YOUR TASK
Take each line of the records below that contains the string "with" and copy it.

ENTRIES SHOWN
========================================

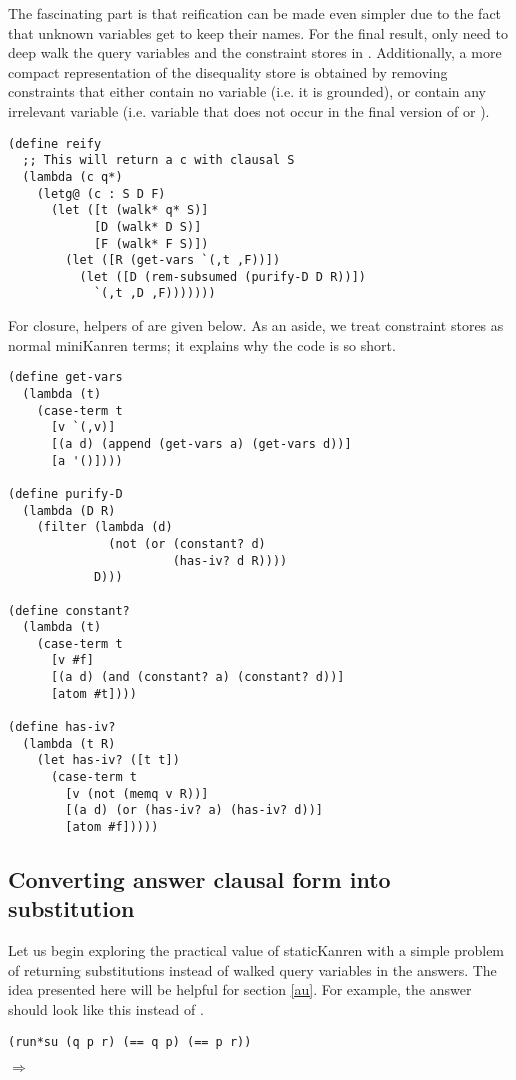 The fascinating part is that reification can be made even simpler due to the fact that unknown variables get to keep their names. For the final result,  only need to deep walk the query variables and the constraint stores in . Additionally, a more compact representation of the disequality store is obtained by removing constraints that either contain no variable (i.e. it is grounded), or contain any irrelevant variable (i.e. variable that does not occur in the final version of  or ).
\begin{lstlisting}
(define reify
  ;; This will return a c with clausal S
  (lambda (c q*)
    (letg@ (c : S D F)
      (let ([t (walk* q* S)]
            [D (walk* D S)]
            [F (walk* F S)])
        (let ([R (get-vars `(,t ,F))])
          (let ([D (rem-subsumed (purify-D D R))])
            `(,t ,D ,F)))))))
\end{lstlisting}

For closure, helpers of  are given below. As an aside, we treat constraint stores as normal miniKanren terms; it explains why the code is so short.
\begin{lstlisting}
(define get-vars
  (lambda (t)
    (case-term t
      [v `(,v)]
      [(a d) (append (get-vars a) (get-vars d))]
      [a '()])))

(define purify-D
  (lambda (D R)
    (filter (lambda (d)
              (not (or (constant? d)
                       (has-iv? d R))))
            D)))

(define constant?
  (lambda (t)
    (case-term t
      [v #f]
      [(a d) (and (constant? a) (constant? d))]
      [atom #t])))

(define has-iv?
  (lambda (t R)
    (let has-iv? ([t t])
      (case-term t
        [v (not (memq v R))]
        [(a d) (or (has-iv? a) (has-iv? d))]
        [atom #f]))))
\end{lstlisting}

\subsection{Converting answer clausal form into  substitution}\label{S}
Let us begin exploring the practical value of staticKanren with a simple problem of returning substitutions instead of walked query variables in the answers. The idea presented here will be helpful for section \ref{au}. For example, the answer should look like this instead of .
\begin{lstlisting}
(run*su (q p r) (== q p) (== p r))
\end{lstlisting}
$\Rightarrow$ 


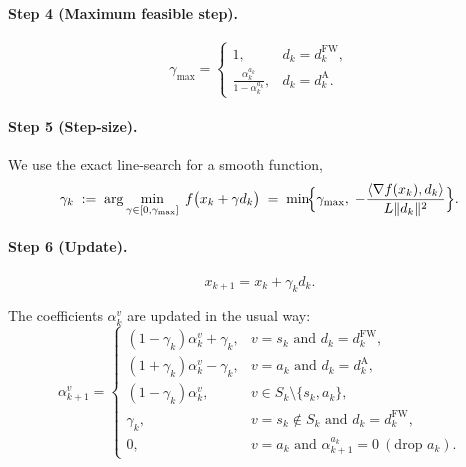 \documentclass{article}
\begin{document}
\paragraph{Step 4 (Maximum feasible step).}
\[
\gamma_{\max }=
\begin{cases}
1, & d_{k}=d^{\mathrm{FW}}_{k},\\[4pt]
\displaystyle\frac{\alpha_{k}^{a_{k}}}{1-\alpha_{k}^{a_{k}}}, & d_{k}=d^{\mathrm{A}}_{k}.
\end{cases}
\]

\paragraph{Step 5 (Step‑size).}  We use the exact line‑search for a smooth function,
\[
\gamma_{k}\;:=\;\arg\min_{\gamma\in[0,\gamma_{\max}]}\; f\bigl(x_{k}+ \gamma d_{k}\bigr)
      \;=\;\min\!\Bigl\{\gamma_{\max},\;
          -\frac{\langle \nabla f(x_{k}),d_{k}\rangle}{L\|d_{k}\|^{2}}\Bigr\}.
\]

\paragraph{Step 6 (Update).}
\[
x_{k+1}=x_{k}+ \gamma_{k}d_{k}.
\]

The coefficients $\alpha_{k}^{v}$ are updated in the usual way:
\[
\alpha_{k+1}^{v}= 
\begin{cases}
(1-\gamma_{k})\alpha_{k}^{v}+\gamma_{k}, & v=s_{k}\text{ and }d_{k}=d^{\mathrm{FW}}_{k},\\[4pt]
(1+\gamma_{k})\alpha_{k}^{v}-\gamma_{k}, & v=a_{k}\text{ and }d_{k}=d^{\mathrm{A}}_{k},\\[4pt]
(1-\gamma_{k})\alpha_{k}^{v}, & v\in S_{k}\setminus\{s_{k},a_{k}\},\\[4pt]
\gamma_{k}, & v=s_{k}\notin S_{k}\text{ and }d_{k}=d^{\mathrm{FW}}_{k},\\[4pt]
0, & v=a_{k}\text{ and }\alpha_{k+1}^{a_{k}}=0\ (\text{drop }a_{k}).
\end{cases}
\]
\end{document}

========================================

TASK OUTPUT
  ;; This will return a c with clausal S
Let us begin exploring the practical value of staticKanren with a simple problem of returning substitutions instead of walked query variables in the answers. The idea presented here will be helpful for section \ref{au}. For example, the answer should look like this instead of .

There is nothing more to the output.